A chance conversation with a carpet installer at the Bren Events Center led Bernadette Strobel-Lopez, the facility’s coordinator, to organize a last-minute, yet very successful three-day donation drive for the victims of Hurricane Katrina, on Sept. 7. The drive was held at the Bren and there were enough donations to fill a freight truck and several cars. The boxes were filled with supplies such as clothing, toiletries and flashlights.
‘One of the individuals who installs carpets was here and we got to talking,’ Strobel-Lopez explained. She soon found out that the carpet-installer had two houses in Mississippi which were completely destroyed, and also that there are 4,000 to 5,000 people who were affected by Hurricane Katrina living in a Wal-Mart parking lot in the Waveland, Miss. area.
‘All of the attention was being focused on New Orleans,’ Strobel-Lopez said. ‘People in [Mississippi] weren’t getting what they needed.’ Strobel-Lopez sent out an e-mail asking for help and donations and she received an overwhelming response.
‘What’s nice about this effort is that the things are going directly to people who need them because we have someone who has a residence license,’ Strobel-Lopez said. ‘We know that things are definitely going to get there and not end up in storage some place.’

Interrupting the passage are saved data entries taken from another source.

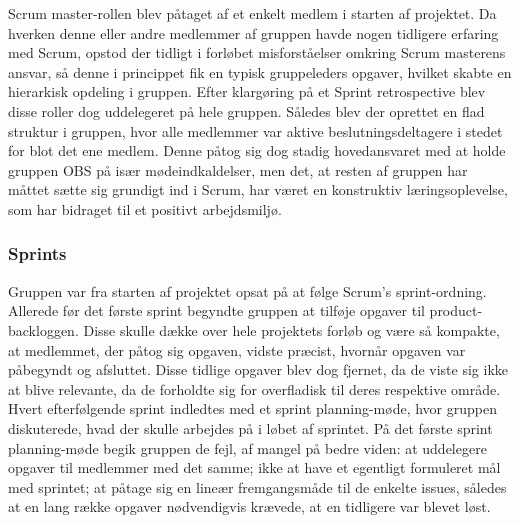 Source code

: Scrum master-rollen blev påtaget af et enkelt medlem i starten af projektet. Da hverken denne eller andre medlemmer af gruppen havde nogen tidligere erfaring 
med Scrum, opstod der tidligt i forløbet misforståelser omkring Scrum masterens ansvar, så denne i princippet fik en typisk gruppeleders opgaver, hvilket 
skabte en hierarkisk opdeling i gruppen. Efter klargøring på et Sprint retrospective blev disse roller dog uddelegeret på hele gruppen. Således blev der 
oprettet en flad struktur i gruppen, hvor alle medlemmer var aktive beslutningsdeltagere i stedet for blot det ene medlem. Denne påtog sig dog stadig 
hovedansvaret med at holde gruppen
OBS på især mødeindkaldelser, men det, at resten af gruppen har måttet sætte sig grundigt ind i Scrum, har været en konstruktiv læringsoplevelse, som har
bidraget til et positivt arbejdsmiljø.

\subsubsection{Sprints}
Gruppen var fra starten af projektet opsat på at følge Scrum's sprint-ordning. Allerede før det første sprint begyndte gruppen at tilføje opgaver til 
product-backloggen. Disse skulle dække over hele projektets forløb og være så kompakte, at medlemmet, der påtog sig opgaven, vidste præcist, hvornår opgaven 
var påbegyndt og afsluttet. Disse tidlige opgaver blev dog fjernet, da de viste sig ikke at blive relevante, da de forholdte sig for overfladisk til deres 
respektive område. Hvert efterfølgende sprint indledtes med et sprint planning-møde, hvor gruppen diskuterede, hvad der skulle arbejdes på i løbet af sprintet.
 På det første sprint planning-møde begik gruppen de fejl, af mangel på bedre viden: at uddelegere opgaver til medlemmer med det samme; ikke at have et 
 egentligt formuleret mål med sprintet; at påtage sig en lineær fremgangsmåde til de enkelte issues, således at en lang række opgaver nødvendigvis krævede, 
 at en tidligere var blevet løst.

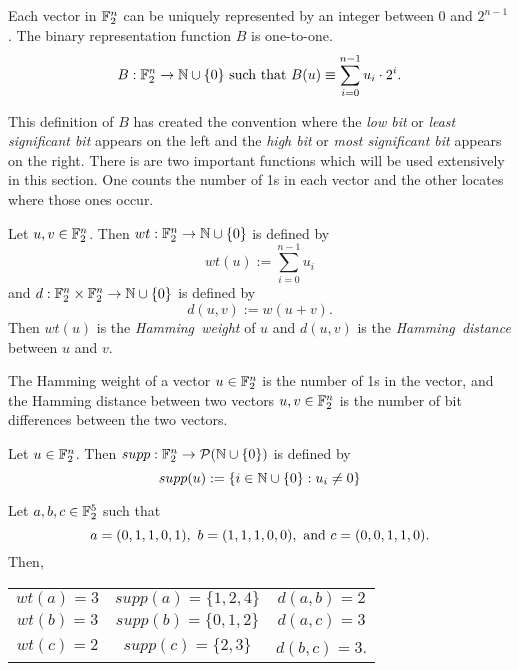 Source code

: \par Each vector in $\mathbb{F}_2^n$ can be uniquely represented by an integer between
$0$ and $2^{n-1}$. The binary representation function $B$ is one-to-one.
\begin{equation}
	B:\gftwo^n\rightarrow\nnn\cup\{0\}\ {\rm such\ that }\ B(u)\equiv \sum_{i=0}^{n-1}u_i\cdot2^i.
\end{equation}

\par This definition of $B$ has created the convention where the {\em low bit} or
{\em least significant bit} appears on the left and the {\em high bit} or {\em most significant bit}
appears on the right. There is are two important functions which will be used extensively in this
section. One counts the number of 1s in each vector and the other locates where those ones occur.

\begin{definition}
\label{def:Hamming}
	Let $u,v\in\mathbb{F}_2^n$. Then $wt:\mathbb{F}_2^n\rightarrow\mathbb{N}\cup\{0\}$ is defined by
	\[
	  wt(u):=\sum_{i=0}^{n-1}u_i
	\]
	and $d:\mathbb{F}_2^n\times\mathbb{F}_2^n\rightarrow\mathbb{N}\cup\{0\}$ is defined by
	\[
	  d(u,v):=w(u+v).
	\]
	Then $wt(u)$ is the {\em Hamming\ weight} of $u$ and $d(u,v)$ is the
	{\em Hamming\ distance} between $u$ and $v$.
\end{definition}

\begin{remark}
	The Hamming weight of a vector $u\in\mathbb{F}_2^n$ is the number of 1s in the vector, and the
	Hamming distance between two vectors $u,v\in\mathbb{F}_2^n$ is the number of bit differences
	between the two vectors.
\end{remark}

\begin{definition}
\label{def:support}
	Let $u\in\mathbb{F}_2^n$. Then $supp:\mathbb{F}_2^n\rightarrow\mathcal{P}(\mathbb{N}\cup\{0\})$ is defined by
	\[
		supp(u):=\{i\in\mathbb{N}\cup\{0\}:u_i\not=0\}
	\]
\end{definition}

\begin{example}
	Let $a,b,c\in\mathbb{F}_2^5$ such that
	\[
	a=(0,1,1,0,1),\ b=(1,1,1,0,0),\ {\rm and}\ c=(0,0,1,1,0).
	\]
	Then,
	\begin{center}
		\begin{tabular}{c c c}
			$wt(a)=3$&$supp(a)=\{1,2,4\}$&$d(a,b)=2$\\
			$wt(b)=3$&$supp(b)=\{0,1,2\}$&$d(a,c)=3$\\
			$wt(c)=2$&$ supp(c)=\{2,3\}$ &$d(b,c)=3$.\\
		\end{tabular}
	\end{center}
\end{example}

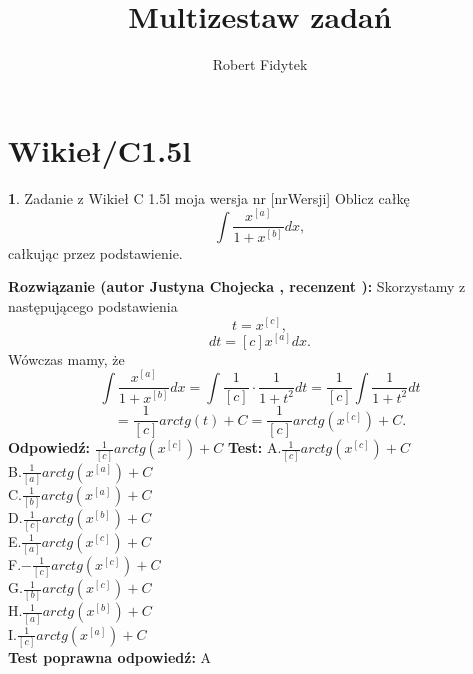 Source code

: \documentclass[12pt, a4paper]{article}
\title{Multizestaw zadań}
\author{Robert Fidytek}
\date{}
\theoremstyle{definition} %
\newtheorem{zad}{}
\newcommand{\kategoria}[1]{\section{#1}} %
\newcommand{\zadStart}[1]{\begin{zad}#1\newline} %
\newcommand{\zadStop}{\end{zad}}   %
\newcommand{\rozwStart}[2]{\noindent \textbf{Rozwiązanie (autor #1 , recenzent #2): }\newline} %
\newcommand{\rozwStop}{\newline}                                            %
\newcommand{\odpStart}{\noindent \textbf{Odpowiedź:}\newline}    %
\newcommand{\odpStop}{\newline}                                             %
\newcommand{\testStart}{\noindent \textbf{Test:}\newline} %
\newcommand{\testStop}{\newline} %
\newcommand{\kluczStart}{\noindent \textbf{Test poprawna odpowiedź:}\newline} %
\newcommand{\kluczStop}{\newline} %
\begin{document}
\maketitle
\kategoria{Wikieł/C1.5l}
\zadStart{Zadanie z Wikieł C 1.5l moja wersja nr [nrWersji]}
Oblicz całkę $$\int \frac{x^{[a]}}{1+x^{[b]}} dx,$$ całkując przez podstawienie.
\zadStop
\rozwStart{Justyna Chojecka}{}
Skorzystamy z następującego podstawienia
$$t=x^{[c]},$$
$$dt=[c]x^{[a]}dx.$$
Wówczas mamy, że
$$\int \frac{x^{[a]}}{1+x^{[b]}} dx=\int \frac{1}{[c]}\cdot \frac{1}{1+t^{2}}dt=\frac{1}{[c]}\int \frac{1}{1+t^{2}}dt$$$$=\frac{1}{[c]}arctg(t)+C=\frac{1}{[c]}arctg(x^{[c]})+C.$$
\rozwStop
\odpStart
$\frac{1}{[c]}arctg(x^{[c]})+C$
\odpStop
\testStart
A.$\frac{1}{[c]}arctg(x^{[c]})+C$\\
B.$\frac{1}{[a]}arctg(x^{[a]})+C$\\
C.$\frac{1}{[b]}arctg(x^{[a]})+C$\\
D.$\frac{1}{[c]}arctg(x^{[b]})+C$\\
E.$\frac{1}{[a]}arctg(x^{[c]})+C$\\
F.$-\frac{1}{[c]}arctg(x^{[c]})+C$\\
G.$\frac{1}{[b]}arctg(x^{[c]})+C$\\
H.$\frac{1}{[a]}arctg(x^{[b]})+C$\\
I.$\frac{1}{[c]}arctg(x^{[a]})+C$\\
\testStop
\kluczStart
A
\kluczStop
\end{document}
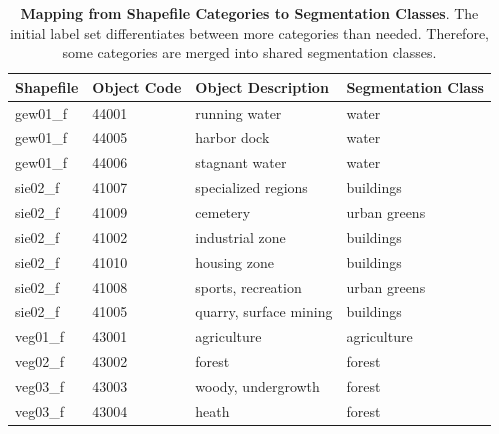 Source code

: \begin{table}[]
\centering
\small
\caption[Mapping from Shapefile Categories to Segmentation Classes]
{\textbf{Mapping from Shapefile Categories to Segmentation Classes}. The initial label set differentiates between more categories than needed. Therefore, some categories are merged into shared segmentation classes.}
\label{tab:category_mapping}
\begin{tabular}{|l|l|l|l|}
\hline
\textbf{Shapefile} & \textbf{Object Code} & \textbf{Object Description}    & \textbf{Segmentation Class} \\ \hline
gew01\_f           & 44001                & running water                  & water                          \\ \hline
gew01\_f           & 44005                & harbor dock                    & water                          \\ \hline
gew01\_f           & 44006                & stagnant water                 & water                          \\ \hline
sie02\_f           & 41007                & specialized regions            & buildings                      \\ \hline
sie02\_f           & 41009                & cemetery                       & urban greens                   \\ \hline
sie02\_f           & 41002                & industrial zone                & buildings                      \\ \hline
sie02\_f           & 41010                & housing zone                   & buildings                      \\ \hline
sie02\_f           & 41008                & sports, recreation          & urban greens                   \\ \hline
sie02\_f           & 41005                & quarry, surface mining         & buildings                      \\ \hline
veg01\_f           & 43001                & agriculture                    & agriculture                    \\ \hline
veg02\_f           & 43002                & forest                         & forest                         \\ \hline
veg03\_f           & 43003                & woody, undergrowth             & forest                         \\ \hline
veg03\_f           & 43004                & heath                          & forest                         \\ \hline

\end{tabular}
\end{table}
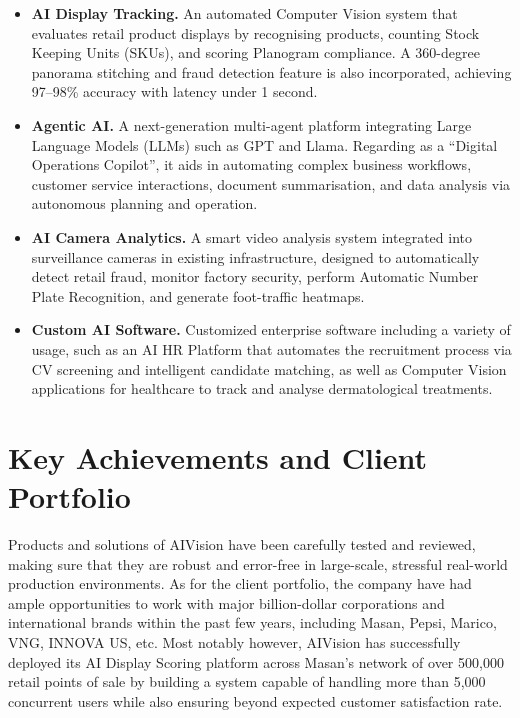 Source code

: \begin{itemize}
    \item \textbf{AI Display Tracking.} An automated Computer Vision system that evaluates retail product displays by recognising products, counting Stock Keeping Units (SKUs), and scoring Planogram compliance. A 360-degree panorama stitching and fraud detection feature is also incorporated, achieving 97–98\% accuracy with latency under 1 second.

    \item \textbf{Agentic AI.} A next-generation multi-agent platform integrating Large Language Models (LLMs) such as GPT and Llama. Regarding as a ``Digital Operations Copilot'', it aids in automating complex business workflows, customer service interactions, document summarisation, and data analysis via autonomous planning and operation.

    \item \textbf{AI Camera Analytics.} A smart video analysis system integrated into surveillance cameras in existing infrastructure, designed to automatically detect retail fraud, monitor factory security, perform Automatic Number Plate Recognition, and generate foot-traffic heatmaps.

    \item \textbf{Custom AI Software.} Customized enterprise software including a variety of usage, such as an AI HR Platform that automates the recruitment process via CV screening and intelligent candidate matching, as well as Computer Vision applications for healthcare to track and analyse dermatological treatments.
\end{itemize}

\section{Key Achievements and Client Portfolio}

Products and solutions of AIVision have been carefully tested and reviewed, making sure that they are robust and error-free in large-scale, stressful real-world production environments. As for the client portfolio, the company have had ample opportunities to work with major billion-dollar corporations and international brands within the past few years, including Masan, Pepsi, Marico, VNG, INNOVA US, etc. Most notably however, AIVision has successfully deployed its AI Display Scoring platform across Masan's network of over 500,000 retail points of sale by building a system capable of handling more than 5,000 concurrent users while also ensuring beyond expected customer satisfaction rate.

In addition to students and community members donating hundreds of items, Strobel-Lopez expressed gratitude toward those who donated their time and effort. Many students who happened to pass by offered a much-needed helping hand by carrying and organizing boxes.
Mercedes Manning, a third-year drama major, works at the Bren Events Center and volunteered for the drive.
‘There’s this human-to-human responsibility. I think we, who are better off, owe it to those whose lives have been completely devastated,’ Manning said. ‘As students it’s kind of tough because we may not have as much money or as much to give, but donating time is just as important.’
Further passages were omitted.